Yarım saatlik kısa molanın ardından yolumuza devam ettik ve saat 12.15’de Cordoba’ya ulaştık.  Guadalquivir Nehri’nin kenarına kurulmuş olan Cordoba ya da Kurtuba, 350.000’lik nüfusa sahip orta büyüklükte bir İspanyol şehri. Tarihi çok çok eskilere dayanan şehrin Romalılar döneminde İberya Eyaletinin başkenti olduğu biliniyor. Ünlü Romalı devlet adamı ve filozof Seneca’nın doğduğu şehir olarak da bilinen şehir 711 yılında Mağribi ordusu tarafından ele geçirilir ve çok kısa bir sürede müslümanlaşarak başkent haline gelir. 10. Yüzyılın sonlarında dünyanın en gelişmiş şehirlerinden birisi haline gelen Cordoba, Halife El Hakem döneminde İslami eğitimin merkezi haline gelmiş, hiçbir Avrupa şehrinde bulunmayan büyüklükte kütüphane ve okullar açılmış. Öyle ki kütüphanedeki kitapların sayısı 600.000 cilde ulaşıyormuş. Fransa’daki ilk kütüphanenin bundan 400 yıl sonra oluşturulduğunda sadece 900 cilt kitaba sahip olması aradaki uçurumu gözler önüne seriyor.

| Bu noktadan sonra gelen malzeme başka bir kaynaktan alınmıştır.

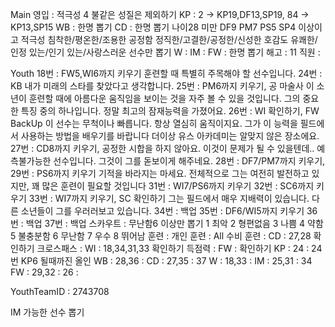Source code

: Main
영입	: 적극성 4 불같은 성질은 제외하기
KP	: 2 -> KP19,DF13,SP19, 84 -> KP13,SP15
WB  : 한명 뽑기
CD	: 한명 뽑기
      나이28 미만 
	  DF9 PM7 PS5 SP4 이상이고
	  적극성 침착한/평온한/조용한 
	  공정함 정직한/고결한/공정한/신성한 
	  호감도 유쾌한/인정 있는/인기 있는/사랑스러운 
	  선수만 뽑기
W	: 
IM  : 
FW  : 한명 뽑기
해고	: 11
직원	: 

Youth
18번 : FW5,WI6까지 키우기
    훈련할 때 특별히 주목해야 할 선수입니다.
24번 : KB
   내가 미래의 스타를 찾았다고 생각합니다.
25번 : PM6까지 키우기, 공 마술사
   이 소년이 훈련할 때에 아름다운 움직임을 보이는 것을 자주 볼 수 있을 것입니다. 
   그의 중요한 특징 중의 하나입니다.
   정말 최고의 잠재능력을 가졌어요.
26번 : WI 확인하기, FW BackUp
   이 선수는 무척이나 빠릅니다. 항상 열심히 움직이지요.
   그가 이 능력을 필드에서 사용하는 방법을 배우기를 바랍니다
   더이상 유스 아카데미는 알맞지 않은 장소에요.
27번 : CD8까지 키우기, 
  공정한 시합을 하지 않아요. 이것이 문제가 될 수 있을텐데..
  예측불가능한 선수입니다. 그것이 그를 돋보이게 해주네요.
28번 : DF7/PM7까지 키우기,
29번 : PS6까지 키우기
  기적을 바라지는 마세요. 
  전체적으로 그는 여전히 발전하고 있지만, 꽤 많은 훈련이 필요할 것입니다
31번 : WI7/PS6까지 키우기
32번 : SC6까지 키우기
33번 : WI7까지 키우기, SC 확인하기
  그는 필드에서 매우 지배력이 있습니다. 다른 소년들이 그를 우러러보고 있습니다.
34번 : 백업
35번 : DF6/WI5까지 키우기
36번 : 백업
37번 : 백업
스카우트 : 무난함6 이상만 뽑기
1 최악
2 형편없음
3 나쁨
4 약함
5 불충분함
6 무난함
7 우수
8 뛰어남
훈련 :
   개인 훈련		: All
   수비 훈련     : CD : 27,28 확인하기
   크로스패스		: WI : 18,34,31,33 확인하기
   득점력		: FW : 확인하기
   KP : 24       : 24번 KP6 될때까진 올인
   WB : 28,36    :
   CD : 27,35    : 37
   W  : 18,33    : 
   IM : 25,31    : 34
   FW : 29,32    : 26
      : 

YouthTeamID : 2743708

IM 가능한 선수 뽑기
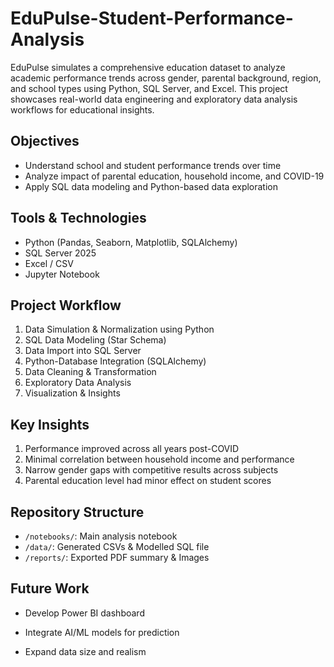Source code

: # EduPulse-Student-Performance-Analysis
EduPulse simulates a comprehensive education dataset to analyze academic performance trends across gender, parental background, region, and school types using Python, SQL Server, and Excel.  This project showcases real-world data engineering and exploratory data analysis workflows for educational insights.

## Objectives
* Understand school and student performance trends over time
* Analyze impact of parental education, household income, and COVID-19
* Apply SQL data modeling and Python-based data exploration

## Tools & Technologies
* Python (Pandas, Seaborn, Matplotlib, SQLAlchemy)
* SQL Server 2025
* Excel / CSV
* Jupyter Notebook

## Project Workflow
1. Data Simulation & Normalization using Python
2. SQL Data Modeling (Star Schema)
3. Data Import into SQL Server
4. Python-Database Integration (SQLAlchemy)
5. Data Cleaning & Transformation
6. Exploratory Data Analysis
7. Visualization & Insights
## Key Insights
1. Performance improved across all years post-COVID
2. Minimal correlation between household income and performance
3. Narrow gender gaps with competitive results across subjects
4. Parental education level had minor effect on student scores
## Repository Structure
- `/notebooks/`: Main analysis notebook
- `/data/`: Generated CSVs & Modelled SQL file
- `/reports/`: Exported PDF summary & Images
  
## Future Work
- Develop Power BI dashboard

- Integrate AI/ML models for prediction

- Expand data size and realism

Carmona Köyünde yer alan Parador Otellerinden birisinde kısa bir mola veriyoruz. Eski bir Müslüman kalesi olan otelin oldukça lüks bir zincirin parçası olduğu her halinden belli…

Sokakları kandillerle aydınlatılan, 28 adet medresenin bulunduğu, yüzlerce hamam, caminin inşa edildiği, mükemmel bir kanalizasyon sisteminin işlediği, Avrupa’nın ilk katarakt ameliyatının yapıldığı muazzam bir medeniyetmiş Cordoba. Öyle ki ABD’li tarihçi Bernard Lewis’e göre yirminci yüzyılda Oxford neyse onuncu yüzyılın Cordoba’sı da odur. Tüm bu medeniyet, aylarca süren kuşatma sonunda 1236 yılında şehrin Hristiyanlar tarafından ele geçirilmesiyle sona erer. Şehir hızla Hristiyanlaştırılır ancak Hristiyan krallar dahi bazı güzelliklere dokunmazlar. Birkaç yüzyıl boyunca diğer Endülüs şehirlerinin gölgesinde kalan Cordoba’nın nüfusu 18. Yüzyılda 20.000’e kadar geriler. Sonrasında yeniden eski günlerine dönen Cordoba, turizmle birlikte gittikçe gelişir ve şehrin pek çok noktası 1984 yılında UNESCO Dünya Mirası listesine dahil edilir.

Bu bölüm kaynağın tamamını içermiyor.